Netflix says they’re “always looking to help you find your next favorite story.” It could be argued that they find a lot of those stories in the library! Here are some excellent reads that have been adapted as movies or series on Netflix.
Alias Grace by Margaret Atwood
It’s 1843 and Grace Marks is serving a life sentence for her involvement in the vicious murders of her employer and his housekeeper. Some believe Grace is innocent; others think her evil or insane. Grace claims to have no memory of the murders. A pioneering doctor of mental health attempts to bring Grace closer to the day she cannot remember.
Book / Large Print / eBook
Altered Carbon by Richard K. Morgan
In this cyberpunk novel, humans are virtually immortal. The cortical stacks in their spinal columns can store their consciousness indefinitely, then be “resleeved” into a new body. Simple in theory, but it gets a lot messier in practice.
Anne of Green Gables by L.M. Montgomery
Anne Shirley (Anne with an “E”), an eleven-year-old orphan, is sent by mistake to live with a lonely, middle-aged brother and sister on a Prince Edward Island farm and proceeds to make an indelible impression on everyone around her.
Book / eBook / Audiobook / Audio eBook
The Duke and I by Julia Quinn
The first in the Bridgerton series of romantic novels introduces us to Daphne Bridgerton and her family as they maneuver the ballrooms and drawing rooms of Regency London. And yes, there is a duke—Simon Bassett, the Duke of Hastings, who has declared himself unmarriageable.
The Last Thing We Wanted by Joan Didion
A woman journalist quits her job on a Washington newspaper to look after her father, living on a Caribbean island where he smuggles guns to rebels in Central America. When he falls sick, she takes over, entering this world of conspiracies, arms dealing, and assassinations.
Mudbound by Hillary Jordan
In this prize-winning novel, prejudice takes many forms, both subtle and brutal. It is 1946, and city-bred Laura McAllan is trying to raise her children on her husband’s Mississippi Delta farm—a place she finds foreign and frightening. In the midst of the family’s struggles, two young men return from the war to work the land: one is Laura’s white brother-in-law, and the other is a black war hero and son of a sharecropper.
Book / Large Print / eBook
The Queen’s Gambit by Walter Tevis
Engaging and fast-paced, this gripping coming-of-age novel of chess, feminism, and addiction speeds to a conclusion as elegant and satisfying as a mate in four. Eight year-old orphan Beth Harmon is quiet, sullen, and by all appearances unremarkable. That is, until she plays her first game of chess. As her senses grow sharper and clearer, for the first time in her life she feels herself fully in control. But on the professional chess circuit, control is harder to maintain.
Rebecca by Daphne du Maurier
“Last night I dreamt I went to Manderley again…” With these words, the reader is ushered into an isolated gray stone mansion on the windswept Cornish coast, as the second Mrs.
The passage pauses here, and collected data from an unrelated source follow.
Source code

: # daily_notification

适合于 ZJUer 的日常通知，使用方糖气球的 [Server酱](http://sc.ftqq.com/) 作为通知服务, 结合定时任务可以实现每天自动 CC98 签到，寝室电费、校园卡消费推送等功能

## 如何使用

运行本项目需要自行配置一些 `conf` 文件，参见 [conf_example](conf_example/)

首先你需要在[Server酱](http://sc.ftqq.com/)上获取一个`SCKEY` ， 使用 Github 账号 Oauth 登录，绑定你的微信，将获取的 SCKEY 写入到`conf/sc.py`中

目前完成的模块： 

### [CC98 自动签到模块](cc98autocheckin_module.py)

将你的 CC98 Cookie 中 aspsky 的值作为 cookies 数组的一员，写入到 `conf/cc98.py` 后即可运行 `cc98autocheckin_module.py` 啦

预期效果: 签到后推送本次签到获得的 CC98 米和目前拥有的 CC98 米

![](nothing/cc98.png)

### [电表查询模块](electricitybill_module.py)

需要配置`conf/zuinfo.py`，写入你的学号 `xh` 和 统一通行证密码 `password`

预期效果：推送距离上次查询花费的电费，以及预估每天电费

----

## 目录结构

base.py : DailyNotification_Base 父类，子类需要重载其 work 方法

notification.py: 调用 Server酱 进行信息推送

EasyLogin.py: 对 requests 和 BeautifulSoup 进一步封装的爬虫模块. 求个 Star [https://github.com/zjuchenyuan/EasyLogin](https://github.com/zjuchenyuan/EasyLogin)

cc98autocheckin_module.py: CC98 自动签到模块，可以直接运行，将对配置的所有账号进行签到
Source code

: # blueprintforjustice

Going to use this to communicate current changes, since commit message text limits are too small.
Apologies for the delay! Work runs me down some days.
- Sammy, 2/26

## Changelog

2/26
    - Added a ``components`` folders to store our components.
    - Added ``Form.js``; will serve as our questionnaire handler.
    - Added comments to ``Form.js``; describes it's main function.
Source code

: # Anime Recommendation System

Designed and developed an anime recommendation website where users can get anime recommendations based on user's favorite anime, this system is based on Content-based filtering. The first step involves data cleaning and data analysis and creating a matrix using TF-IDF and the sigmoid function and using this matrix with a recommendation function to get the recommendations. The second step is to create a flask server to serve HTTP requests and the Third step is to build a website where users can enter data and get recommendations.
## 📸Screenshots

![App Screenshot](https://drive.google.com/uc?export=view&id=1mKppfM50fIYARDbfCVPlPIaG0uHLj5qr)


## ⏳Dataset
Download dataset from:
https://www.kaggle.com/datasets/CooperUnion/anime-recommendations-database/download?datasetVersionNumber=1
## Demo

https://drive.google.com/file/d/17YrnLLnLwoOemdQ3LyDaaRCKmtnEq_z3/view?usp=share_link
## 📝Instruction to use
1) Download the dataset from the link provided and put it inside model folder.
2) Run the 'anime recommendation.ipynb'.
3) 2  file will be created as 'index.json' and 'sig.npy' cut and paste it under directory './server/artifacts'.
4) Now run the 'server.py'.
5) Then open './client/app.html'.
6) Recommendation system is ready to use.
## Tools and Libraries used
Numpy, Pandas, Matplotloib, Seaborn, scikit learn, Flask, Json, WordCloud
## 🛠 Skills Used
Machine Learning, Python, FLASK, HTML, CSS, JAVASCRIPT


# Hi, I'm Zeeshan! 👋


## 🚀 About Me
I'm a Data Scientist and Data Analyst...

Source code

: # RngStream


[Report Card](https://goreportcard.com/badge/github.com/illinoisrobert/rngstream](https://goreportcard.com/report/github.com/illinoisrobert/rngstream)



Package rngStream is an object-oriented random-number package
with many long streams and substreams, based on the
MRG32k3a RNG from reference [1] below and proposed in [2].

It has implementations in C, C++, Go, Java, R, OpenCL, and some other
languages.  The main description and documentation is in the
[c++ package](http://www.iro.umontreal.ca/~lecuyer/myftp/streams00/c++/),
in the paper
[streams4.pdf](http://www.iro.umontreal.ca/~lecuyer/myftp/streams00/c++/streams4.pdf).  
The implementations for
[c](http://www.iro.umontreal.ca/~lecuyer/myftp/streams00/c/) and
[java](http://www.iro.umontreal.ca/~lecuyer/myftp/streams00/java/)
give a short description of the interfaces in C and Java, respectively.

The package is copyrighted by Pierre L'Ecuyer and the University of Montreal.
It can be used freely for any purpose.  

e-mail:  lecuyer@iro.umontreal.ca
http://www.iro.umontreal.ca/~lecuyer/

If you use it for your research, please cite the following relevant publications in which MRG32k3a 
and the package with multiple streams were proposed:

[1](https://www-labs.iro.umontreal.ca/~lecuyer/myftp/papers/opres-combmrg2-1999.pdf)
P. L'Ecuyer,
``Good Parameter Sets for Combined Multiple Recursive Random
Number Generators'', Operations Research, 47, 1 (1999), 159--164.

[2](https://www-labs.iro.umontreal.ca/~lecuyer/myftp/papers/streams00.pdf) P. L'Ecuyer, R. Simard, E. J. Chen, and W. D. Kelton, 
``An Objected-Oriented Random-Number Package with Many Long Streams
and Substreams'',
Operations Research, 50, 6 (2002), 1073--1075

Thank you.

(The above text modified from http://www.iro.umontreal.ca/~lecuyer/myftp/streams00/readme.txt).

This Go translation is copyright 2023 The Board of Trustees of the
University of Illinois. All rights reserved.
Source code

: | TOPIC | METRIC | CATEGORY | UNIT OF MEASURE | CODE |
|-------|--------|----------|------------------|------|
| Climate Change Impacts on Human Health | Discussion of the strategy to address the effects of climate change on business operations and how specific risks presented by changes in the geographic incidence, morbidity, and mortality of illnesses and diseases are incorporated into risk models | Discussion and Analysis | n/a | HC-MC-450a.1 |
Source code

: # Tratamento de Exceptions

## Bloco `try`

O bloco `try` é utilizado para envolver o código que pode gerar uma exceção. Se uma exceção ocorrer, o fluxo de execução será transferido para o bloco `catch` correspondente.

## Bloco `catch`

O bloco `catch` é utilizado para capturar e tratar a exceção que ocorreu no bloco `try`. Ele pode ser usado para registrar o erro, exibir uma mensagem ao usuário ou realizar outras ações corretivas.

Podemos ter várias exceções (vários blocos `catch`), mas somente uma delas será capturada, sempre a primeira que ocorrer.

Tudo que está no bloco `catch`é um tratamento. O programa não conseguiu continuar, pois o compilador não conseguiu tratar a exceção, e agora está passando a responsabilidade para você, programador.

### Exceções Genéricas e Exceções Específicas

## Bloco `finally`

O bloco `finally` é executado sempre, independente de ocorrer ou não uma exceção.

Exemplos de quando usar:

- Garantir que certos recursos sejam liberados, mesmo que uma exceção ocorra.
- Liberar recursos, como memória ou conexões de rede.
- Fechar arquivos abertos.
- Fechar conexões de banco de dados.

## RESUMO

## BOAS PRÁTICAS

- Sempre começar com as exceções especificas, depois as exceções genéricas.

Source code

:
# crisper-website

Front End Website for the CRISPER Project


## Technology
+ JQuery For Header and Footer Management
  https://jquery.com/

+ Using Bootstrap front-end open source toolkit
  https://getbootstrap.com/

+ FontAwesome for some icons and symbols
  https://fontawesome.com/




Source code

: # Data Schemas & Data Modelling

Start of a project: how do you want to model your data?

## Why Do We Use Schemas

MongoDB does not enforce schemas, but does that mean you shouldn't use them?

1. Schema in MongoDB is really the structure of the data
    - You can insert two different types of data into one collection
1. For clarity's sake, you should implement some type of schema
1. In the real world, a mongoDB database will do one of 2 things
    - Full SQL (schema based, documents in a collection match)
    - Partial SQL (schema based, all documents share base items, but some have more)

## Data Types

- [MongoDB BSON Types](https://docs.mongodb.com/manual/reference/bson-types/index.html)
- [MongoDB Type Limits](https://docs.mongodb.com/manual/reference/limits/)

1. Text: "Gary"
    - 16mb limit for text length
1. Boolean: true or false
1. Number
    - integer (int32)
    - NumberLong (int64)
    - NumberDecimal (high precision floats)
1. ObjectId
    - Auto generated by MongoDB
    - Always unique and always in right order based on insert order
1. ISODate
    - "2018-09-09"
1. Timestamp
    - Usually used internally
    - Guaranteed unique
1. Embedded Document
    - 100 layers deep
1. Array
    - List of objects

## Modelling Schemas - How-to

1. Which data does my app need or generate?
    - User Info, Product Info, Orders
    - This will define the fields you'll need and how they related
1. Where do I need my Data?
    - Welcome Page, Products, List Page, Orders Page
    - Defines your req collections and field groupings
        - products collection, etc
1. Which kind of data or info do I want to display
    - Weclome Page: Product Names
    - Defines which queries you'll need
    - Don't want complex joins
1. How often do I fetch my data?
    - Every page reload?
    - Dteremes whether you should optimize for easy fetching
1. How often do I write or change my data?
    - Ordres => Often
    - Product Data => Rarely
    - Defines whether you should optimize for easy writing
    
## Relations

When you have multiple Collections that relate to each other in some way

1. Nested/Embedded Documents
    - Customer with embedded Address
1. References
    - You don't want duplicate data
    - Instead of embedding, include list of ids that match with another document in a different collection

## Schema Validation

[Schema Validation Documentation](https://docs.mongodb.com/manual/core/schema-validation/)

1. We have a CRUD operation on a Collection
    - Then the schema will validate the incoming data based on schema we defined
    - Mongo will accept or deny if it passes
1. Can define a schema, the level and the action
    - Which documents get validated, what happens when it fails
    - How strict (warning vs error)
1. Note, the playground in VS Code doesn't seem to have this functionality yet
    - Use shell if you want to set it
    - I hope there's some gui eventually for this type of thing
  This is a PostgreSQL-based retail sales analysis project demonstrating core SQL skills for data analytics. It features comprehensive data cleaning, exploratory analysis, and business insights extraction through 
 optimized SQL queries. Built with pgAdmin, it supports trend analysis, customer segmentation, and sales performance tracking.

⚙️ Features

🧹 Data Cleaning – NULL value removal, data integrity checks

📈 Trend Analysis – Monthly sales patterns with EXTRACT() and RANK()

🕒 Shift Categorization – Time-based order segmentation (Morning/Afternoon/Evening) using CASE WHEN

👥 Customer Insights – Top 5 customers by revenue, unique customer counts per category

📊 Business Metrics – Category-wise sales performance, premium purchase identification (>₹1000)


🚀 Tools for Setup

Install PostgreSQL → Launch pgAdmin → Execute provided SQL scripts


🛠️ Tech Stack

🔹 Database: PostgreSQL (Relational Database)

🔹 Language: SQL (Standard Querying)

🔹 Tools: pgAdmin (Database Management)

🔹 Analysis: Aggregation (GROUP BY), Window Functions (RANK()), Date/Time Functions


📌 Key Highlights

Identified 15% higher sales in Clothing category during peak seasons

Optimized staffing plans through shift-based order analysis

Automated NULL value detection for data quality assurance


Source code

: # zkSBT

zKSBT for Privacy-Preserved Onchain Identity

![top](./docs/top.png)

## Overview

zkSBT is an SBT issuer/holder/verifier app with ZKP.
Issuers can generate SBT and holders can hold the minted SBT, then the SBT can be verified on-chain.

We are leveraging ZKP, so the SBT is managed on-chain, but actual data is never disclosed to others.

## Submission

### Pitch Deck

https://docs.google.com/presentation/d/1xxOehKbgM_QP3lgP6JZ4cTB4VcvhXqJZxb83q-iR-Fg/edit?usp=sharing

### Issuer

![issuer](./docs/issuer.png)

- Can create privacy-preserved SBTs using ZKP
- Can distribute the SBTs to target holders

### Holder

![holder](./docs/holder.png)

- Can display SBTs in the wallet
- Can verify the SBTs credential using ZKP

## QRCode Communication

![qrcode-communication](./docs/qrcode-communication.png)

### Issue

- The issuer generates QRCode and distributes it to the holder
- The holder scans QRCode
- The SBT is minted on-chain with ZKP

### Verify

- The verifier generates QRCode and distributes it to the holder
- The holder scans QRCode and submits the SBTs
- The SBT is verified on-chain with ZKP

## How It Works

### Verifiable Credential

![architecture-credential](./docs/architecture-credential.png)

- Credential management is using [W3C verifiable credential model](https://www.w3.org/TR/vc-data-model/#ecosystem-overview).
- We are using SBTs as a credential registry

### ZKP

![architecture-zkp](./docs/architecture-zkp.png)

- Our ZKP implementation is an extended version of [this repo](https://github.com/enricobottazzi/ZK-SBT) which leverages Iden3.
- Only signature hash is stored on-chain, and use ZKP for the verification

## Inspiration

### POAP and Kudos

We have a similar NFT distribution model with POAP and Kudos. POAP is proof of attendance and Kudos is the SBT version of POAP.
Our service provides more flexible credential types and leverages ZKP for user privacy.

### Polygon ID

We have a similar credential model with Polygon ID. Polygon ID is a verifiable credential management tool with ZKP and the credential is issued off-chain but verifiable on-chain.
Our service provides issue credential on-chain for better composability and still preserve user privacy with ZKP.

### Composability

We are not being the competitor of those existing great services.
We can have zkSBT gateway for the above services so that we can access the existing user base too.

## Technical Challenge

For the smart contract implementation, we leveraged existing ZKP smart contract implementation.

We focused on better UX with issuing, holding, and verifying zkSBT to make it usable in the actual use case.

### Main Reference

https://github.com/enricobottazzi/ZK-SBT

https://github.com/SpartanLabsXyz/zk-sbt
Maxim de Winter recalls the chilling events that transpired as she began her new life as the young bride of a husband she barely knew. For in every corner of every room were phantoms of a time dead, but not forgotten.
Book / Large Print / Audiobook
To All the Boys I’ve Loved Before by Jenny Han
What if all the crushes you ever had found out how you felt about them…all at once? Sixteen-year-old Lara Jean Song keeps the love letters she’s written to every boy she’s ever loved—five in all—in a hatbox her mother gave her. These secret letters are for her eyes only—until the day the letters are mailed, and Lara Jean’s love life suddenly goes from imaginary to out of control.
Book / eBook / Audiobook / Audio eBook
The White Tiger by Aravind Adiga
Balram Halwai is a complicated man. Servant. Philosopher. Entrepreneur. Murderer. Over the course of seven nights, Balram tells the terrible and transfixing story of how he came to be a success in modern India, having nothing but his own wits to help him along. Winner of the Booker Prize.